Looking back, new hospitalisations were doubling every 3-4 days until we got to 1,000 fatalities per day (that’s 30,000 per month and rising, if allowed to continue), which was only slowed by 23 March lockdown with a 3-6 week lag. The R-slowing factor now will be millions of individual decisions to ‘Stay Alert’ and just being personally careful, plus the more middle-class ability to do so. I expect it will now become a jungle of virus in the populated indoor or crowd environments out there. And so the risk of bringing the virus home to vulnerable loved ones.

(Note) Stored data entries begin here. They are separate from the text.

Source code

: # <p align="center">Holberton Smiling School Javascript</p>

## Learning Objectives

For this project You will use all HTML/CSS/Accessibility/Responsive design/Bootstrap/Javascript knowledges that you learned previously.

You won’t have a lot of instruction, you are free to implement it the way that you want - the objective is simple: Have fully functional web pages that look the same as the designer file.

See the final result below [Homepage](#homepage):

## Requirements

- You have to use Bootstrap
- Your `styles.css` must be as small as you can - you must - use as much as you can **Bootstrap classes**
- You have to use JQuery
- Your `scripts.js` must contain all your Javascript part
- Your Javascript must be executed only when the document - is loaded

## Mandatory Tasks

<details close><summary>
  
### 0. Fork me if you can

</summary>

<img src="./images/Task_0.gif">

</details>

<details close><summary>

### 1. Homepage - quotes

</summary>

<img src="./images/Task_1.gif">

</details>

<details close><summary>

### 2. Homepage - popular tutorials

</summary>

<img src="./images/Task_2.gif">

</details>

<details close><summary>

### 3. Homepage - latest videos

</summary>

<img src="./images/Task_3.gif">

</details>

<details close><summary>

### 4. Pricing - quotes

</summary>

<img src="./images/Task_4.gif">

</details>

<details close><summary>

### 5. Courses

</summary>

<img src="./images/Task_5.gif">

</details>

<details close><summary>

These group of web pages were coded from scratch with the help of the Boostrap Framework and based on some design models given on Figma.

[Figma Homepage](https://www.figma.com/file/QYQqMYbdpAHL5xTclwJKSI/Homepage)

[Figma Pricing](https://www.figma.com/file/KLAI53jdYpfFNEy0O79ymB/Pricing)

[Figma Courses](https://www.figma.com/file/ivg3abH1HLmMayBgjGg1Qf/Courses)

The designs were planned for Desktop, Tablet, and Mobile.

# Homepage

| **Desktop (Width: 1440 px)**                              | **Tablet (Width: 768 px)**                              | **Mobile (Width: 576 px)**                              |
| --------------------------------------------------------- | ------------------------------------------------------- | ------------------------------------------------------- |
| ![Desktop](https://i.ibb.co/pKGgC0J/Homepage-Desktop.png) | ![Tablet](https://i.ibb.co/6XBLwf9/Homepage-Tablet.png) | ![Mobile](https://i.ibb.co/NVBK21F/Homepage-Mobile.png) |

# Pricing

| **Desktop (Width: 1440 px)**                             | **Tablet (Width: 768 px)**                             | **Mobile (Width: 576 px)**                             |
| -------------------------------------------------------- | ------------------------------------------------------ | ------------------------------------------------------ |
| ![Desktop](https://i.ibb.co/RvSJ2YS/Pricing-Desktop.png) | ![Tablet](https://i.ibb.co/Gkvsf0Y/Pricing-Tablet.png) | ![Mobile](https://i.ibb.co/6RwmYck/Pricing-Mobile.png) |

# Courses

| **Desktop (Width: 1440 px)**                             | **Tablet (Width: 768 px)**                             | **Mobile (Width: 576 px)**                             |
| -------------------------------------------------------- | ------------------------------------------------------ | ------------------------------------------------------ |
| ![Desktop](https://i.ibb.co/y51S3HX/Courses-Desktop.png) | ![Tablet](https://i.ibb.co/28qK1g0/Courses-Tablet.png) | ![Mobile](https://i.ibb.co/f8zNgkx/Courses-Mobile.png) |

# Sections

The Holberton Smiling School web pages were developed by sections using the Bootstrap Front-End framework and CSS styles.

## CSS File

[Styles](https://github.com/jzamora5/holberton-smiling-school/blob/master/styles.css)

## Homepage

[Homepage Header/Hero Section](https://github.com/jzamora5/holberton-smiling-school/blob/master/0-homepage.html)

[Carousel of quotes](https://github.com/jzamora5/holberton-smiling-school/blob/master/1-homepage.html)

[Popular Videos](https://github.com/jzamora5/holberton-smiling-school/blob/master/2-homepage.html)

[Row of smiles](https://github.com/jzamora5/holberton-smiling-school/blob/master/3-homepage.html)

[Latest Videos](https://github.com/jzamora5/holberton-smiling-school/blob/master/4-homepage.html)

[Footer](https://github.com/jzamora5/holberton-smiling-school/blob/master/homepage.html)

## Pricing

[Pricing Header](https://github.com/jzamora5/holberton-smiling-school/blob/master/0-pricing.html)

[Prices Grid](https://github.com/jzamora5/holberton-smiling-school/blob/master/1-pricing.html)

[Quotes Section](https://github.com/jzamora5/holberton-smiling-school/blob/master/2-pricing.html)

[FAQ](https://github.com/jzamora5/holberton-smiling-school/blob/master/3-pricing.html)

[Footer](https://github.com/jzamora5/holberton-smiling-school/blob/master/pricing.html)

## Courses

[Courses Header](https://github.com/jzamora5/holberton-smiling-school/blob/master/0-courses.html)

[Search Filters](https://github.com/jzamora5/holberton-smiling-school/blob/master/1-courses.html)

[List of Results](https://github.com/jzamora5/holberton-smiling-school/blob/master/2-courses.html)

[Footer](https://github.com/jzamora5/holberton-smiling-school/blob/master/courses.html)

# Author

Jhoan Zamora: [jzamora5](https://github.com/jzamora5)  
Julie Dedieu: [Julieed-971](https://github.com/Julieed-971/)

With original R=2.5-3.5 (=doubling every 3-4 days) and individual avoidance now bringing new effective R down, by June it may become R=1.5-ish. But no chance of less than R=1 in my view despite the Government’s optimism on this. I hope I’m wrong. So no doubling of new hospitalisations every 3-4 days again, but perhaps a doubling every week or two during June and July. But with a low current base, that buys the Government and statisticians until maybe 31 July to observe and suffer a steep-ish incline in cases, which may well delay further openings of the economy. There are only 24 new cases per day in London now, they say. Sounds like we’ve beaten it? No. With a doubling of infections each week (slower than before) that’s still enough to gradually fill all the Nightingales through July-September once the genie is out of the bottle again.
The good news is that we are ending the chaos period and getting some decent data now – you’ll have seen this with new and more useful charts this week on the Government updates. Also from independent Universities. Better predictive information will come as antibody/serological testing finally becomes reliable. These tests are easy to make but hard to ensure are valid and reliable. As we sample the population with good antibody testing, this will tell us what % of the population has had COV19 and recovered. This provides two important datasets at last: 1. Fatality rate, including fatality rate per demographic segment, and 2. Predictions of how long this pandemic will last before sufficient herd immunity slows it. That will be very useful for all of us to know. But we won’t know for a while how easy it is to catch it twice, and how badly. This is a major question remaining for a while.
So in summary I see an increase in cases and a long and bumpy Summer, but a gradual control of what we’re doing long-term. If you are older or vulnerable, I hope you are one who can choose their level of exposure to any increased infection. Not all will be able to – that’s what the rest of us should help with.